Pageant: introduce an API for passphrase prompts.

This begins to head towards the goal of storing a key file encrypted in Pageant, and decrypting it on demand via a GUI prompt the first time a client requests a signature from it. That won't be a facility available in all situations, so we have to be able to return failure from the prompt. More precisely, there are two versions of this API, one in PageantClient and one in PageantListenerClient: the stream implementation of PageantClient implements the former API and hands it off to the latter. Windows Pageant has to directly implement both (but they will end up funnelling to the same function within winpgnt.c). NFC: for the moment, the new API functions are never called, and every implementation of them returns failure.
ranvis · Feb 2, 2020 · 08d5c23 · 08d5c23
1 parent be30aac
commit 08d5c23
Show file tree

Hide file tree

Showing 4 changed files with 52 additions and 0 deletions.
diff --git a/pageant.c b/pageant.c
@@ -1037,9 +1037,19 @@ static void pageant_conn_got_response(
     }
 }
 
+static bool pageant_conn_ask_passphrase(
+    PageantClient *pc, PageantClientDialogId *dlgid, const char *msg)
+{
+    struct pageant_conn_state *pcs =
+        container_of(pc, struct pageant_conn_state, pc);
+    return pageant_listener_client_ask_passphrase(pcs->plc, dlgid, msg);
+}
+
+
 static const struct PageantClientVtable pageant_connection_clientvt = {
     pageant_conn_log,
     pageant_conn_got_response,
+    pageant_conn_ask_passphrase,
 };
 
 static void pageant_conn_receive(

diff --git a/pageant.h b/pageant.h
@@ -15,6 +15,7 @@ typedef struct PageantClientVtable PageantClientVtable;
 typedef struct PageantClient PageantClient;
 typedef struct PageantClientInfo PageantClientInfo;
 typedef struct PageantClientRequestId PageantClientRequestId;
+typedef struct PageantClientDialogId PageantClientDialogId;
 struct PageantClient {
     const struct PageantClientVtable *vt;
     PageantClientInfo *info;    /* used by the central Pageant code */
@@ -32,6 +33,8 @@ struct PageantClientVtable {
                 const char *fmt, va_list ap);
     void (*got_response)(PageantClient *pc, PageantClientRequestId *reqid,
                          ptrlen response);
+    bool (*ask_passphrase)(PageantClient *pc, PageantClientDialogId *dlgid,
+                           const char *msg);
 };
 
 static inline void pageant_client_log_v(
@@ -54,6 +57,9 @@ static inline PRINTF_LIKE(3, 4) void pageant_client_log(
 static inline void pageant_client_got_response(
     PageantClient *pc, PageantClientRequestId *reqid, ptrlen response)
 { pc->vt->got_response(pc, reqid, response); }
+static inline bool pageant_client_ask_passphrase(
+    PageantClient *pc, PageantClientDialogId *dlgid, const char *msg)
+{ return pc->vt->ask_passphrase(pc, dlgid, msg); }
 
 /* PageantClientRequestId is used to match up responses to the agent
  * requests they refer to.

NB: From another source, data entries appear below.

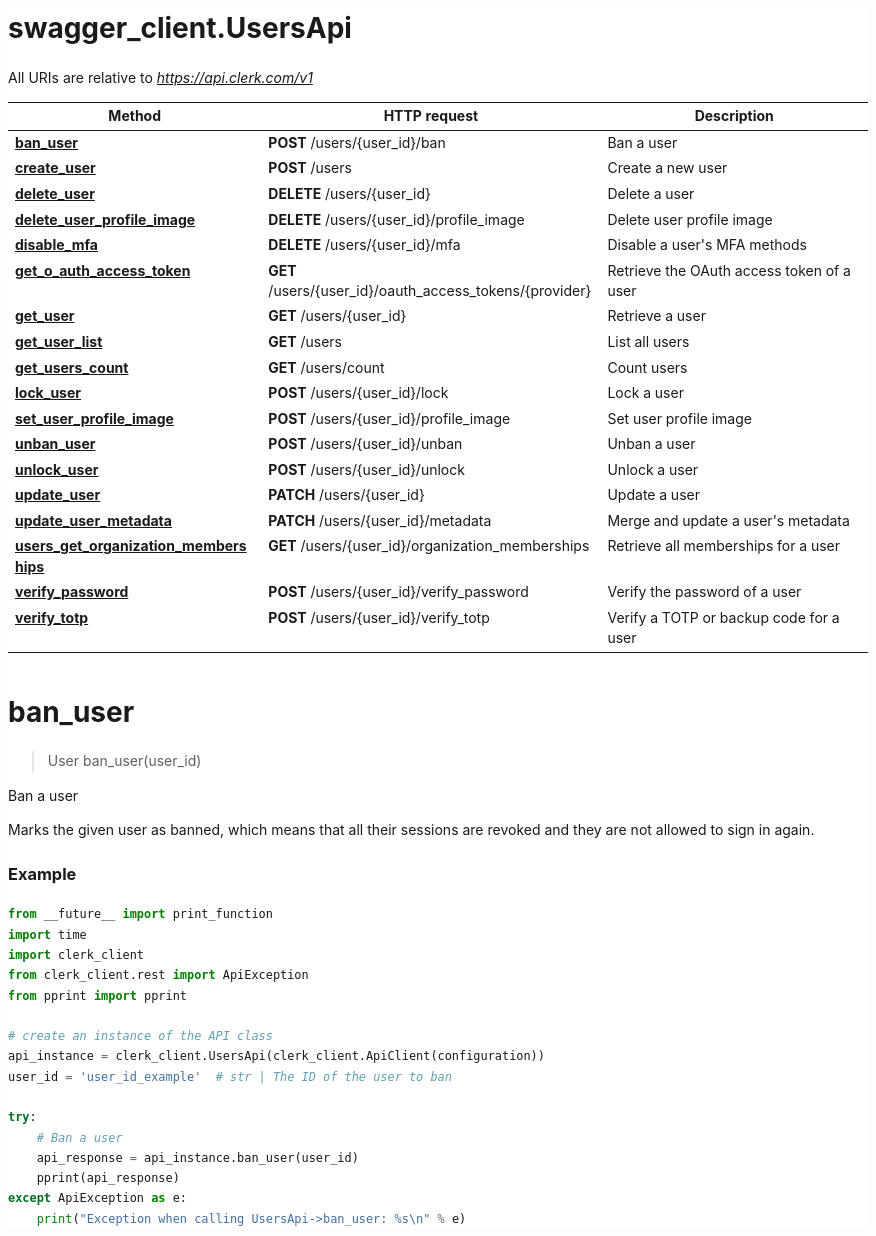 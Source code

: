 # swagger_client.UsersApi

All URIs are relative to *https://api.clerk.com/v1*

Method | HTTP request | Description
------------- | ------------- | -------------
[**ban_user**](UsersApi.md#ban_user) | **POST** /users/{user_id}/ban | Ban a user
[**create_user**](UsersApi.md#create_user) | **POST** /users | Create a new user
[**delete_user**](UsersApi.md#delete_user) | **DELETE** /users/{user_id} | Delete a user
[**delete_user_profile_image**](UsersApi.md#delete_user_profile_image) | **DELETE** /users/{user_id}/profile_image | Delete user profile image
[**disable_mfa**](UsersApi.md#disable_mfa) | **DELETE** /users/{user_id}/mfa | Disable a user&#x27;s MFA methods
[**get_o_auth_access_token**](UsersApi.md#get_o_auth_access_token) | **GET** /users/{user_id}/oauth_access_tokens/{provider} | Retrieve the OAuth access token of a user
[**get_user**](UsersApi.md#get_user) | **GET** /users/{user_id} | Retrieve a user
[**get_user_list**](UsersApi.md#get_user_list) | **GET** /users | List all users
[**get_users_count**](UsersApi.md#get_users_count) | **GET** /users/count | Count users
[**lock_user**](UsersApi.md#lock_user) | **POST** /users/{user_id}/lock | Lock a user
[**set_user_profile_image**](UsersApi.md#set_user_profile_image) | **POST** /users/{user_id}/profile_image | Set user profile image
[**unban_user**](UsersApi.md#unban_user) | **POST** /users/{user_id}/unban | Unban a user
[**unlock_user**](UsersApi.md#unlock_user) | **POST** /users/{user_id}/unlock | Unlock a user
[**update_user**](UsersApi.md#update_user) | **PATCH** /users/{user_id} | Update a user
[**update_user_metadata**](UsersApi.md#update_user_metadata) | **PATCH** /users/{user_id}/metadata | Merge and update a user&#x27;s metadata
[**users_get_organization_memberships**](UsersApi.md#users_get_organization_memberships) | **GET** /users/{user_id}/organization_memberships | Retrieve all memberships for a user
[**verify_password**](UsersApi.md#verify_password) | **POST** /users/{user_id}/verify_password | Verify the password of a user
[**verify_totp**](UsersApi.md#verify_totp) | **POST** /users/{user_id}/verify_totp | Verify a TOTP or backup code for a user

# **ban_user**
> User ban_user(user_id)

Ban a user

Marks the given user as banned, which means that all their sessions are revoked and they are not allowed to sign in again.

### Example

```python
from __future__ import print_function
import time
import clerk_client
from clerk_client.rest import ApiException
from pprint import pprint

# create an instance of the API class
api_instance = clerk_client.UsersApi(clerk_client.ApiClient(configuration))
user_id = 'user_id_example'  # str | The ID of the user to ban

try:
    # Ban a user
    api_response = api_instance.ban_user(user_id)
    pprint(api_response)
except ApiException as e:
    print("Exception when calling UsersApi->ban_user: %s\n" % e)
```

A client may allocate one of these for each
@@ -91,6 +97,13 @@ void pageant_unregister_client(PageantClient *pc);
 void pageant_handle_msg(PageantClient *pc, PageantClientRequestId *reqid,
                         ptrlen msg);
 
+/*
+ * Send the core Pageant code a response to a passphrase request.
+ */
+void pageant_passphrase_request_success(PageantClientDialogId *dlgid,
+                                        ptrlen passphrase);
+void pageant_passphrase_request_refused(PageantClientDialogId *dlgid);
+
 /*
  * Construct a list of public keys, just as the two LIST_IDENTITIES
  * requests would have returned them.
@@ -145,6 +158,8 @@ struct PageantListenerClient {
 };
 struct PageantListenerClientVtable {
     void (*log)(PageantListenerClient *, const char *fmt, va_list ap);
+    bool (*ask_passphrase)(PageantListenerClient *pc,
+                           PageantClientDialogId *dlgid, const char *msg);
 };
 
 static inline void pageant_listener_client_log_v(
@@ -163,6 +178,9 @@ static inline PRINTF_LIKE(2, 3) void pageant_listener_client_log(
         va_end(ap);
     }
 }
+static inline bool pageant_listener_client_ask_passphrase(
+    PageantListenerClient *plc, PageantClientDialogId *dlgid, const char *msg)
+{ return plc->vt->ask_passphrase(plc, dlgid, msg); }
 
 struct pageant_listen_state;
 struct pageant_listen_state *pageant_listener_new(

diff --git a/unix/uxpgnt.c b/unix/uxpgnt.c
@@ -44,8 +44,16 @@ static void uxpgnt_log(PageantListenerClient *plc, const char *fmt, va_list ap)
     fprintf(pageant_logfp, "\n");
 }
 
+static bool uxpgnt_ask_passphrase(
+    PageantListenerClient *plc, PageantClientDialogId *dlgid, const char *msg)
+{
+    /* FIXME: we don't yet support dialog boxes */
+    return false;
+}
+
 static const PageantListenerClientVtable uxpgnt_vtable = {
     uxpgnt_log,
+    uxpgnt_ask_passphrase,
 };
 
 /*

diff --git a/windows/winpgnt.c b/windows/winpgnt.c
@@ -792,9 +792,17 @@ static void wm_copydata_got_response(
     SetEvent(wmct.ev_reply_ready);
 }
 
+static bool wm_copydata_ask_passphrase(
+    PageantClient *pc, PageantClientDialogId *dlgid, const char *msg)
+{
+    /* FIXME: we don't yet support dialog boxes */
+    return false;
+}
+
 static const PageantClientVtable wmcpc_vtable = {
     NULL, /* no logging in this client */
     wm_copydata_got_response,
+    wm_copydata_ask_passphrase,
 };
 
 static char *answer_filemapping_message(const char *mapname)
@@ -1176,11 +1184,19 @@ void cleanup_exit(int code)
     exit(code);
 }
 
+static bool winpgnt_listener_ask_passphrase(
+    PageantListenerClient *plc, PageantClientDialogId *dlgid, const char *msg)
+{
+    /* FIXME: we don't yet support dialog boxes */
+    return false;
+}
+
 struct winpgnt_client {
     PageantListenerClient plc;
 };
 static const PageantListenerClientVtable winpgnt_vtable = {
     NULL, /* no logging */
+    winpgnt_listener_ask_passphrase,
 };
 
 static struct winpgnt_client wpc[1];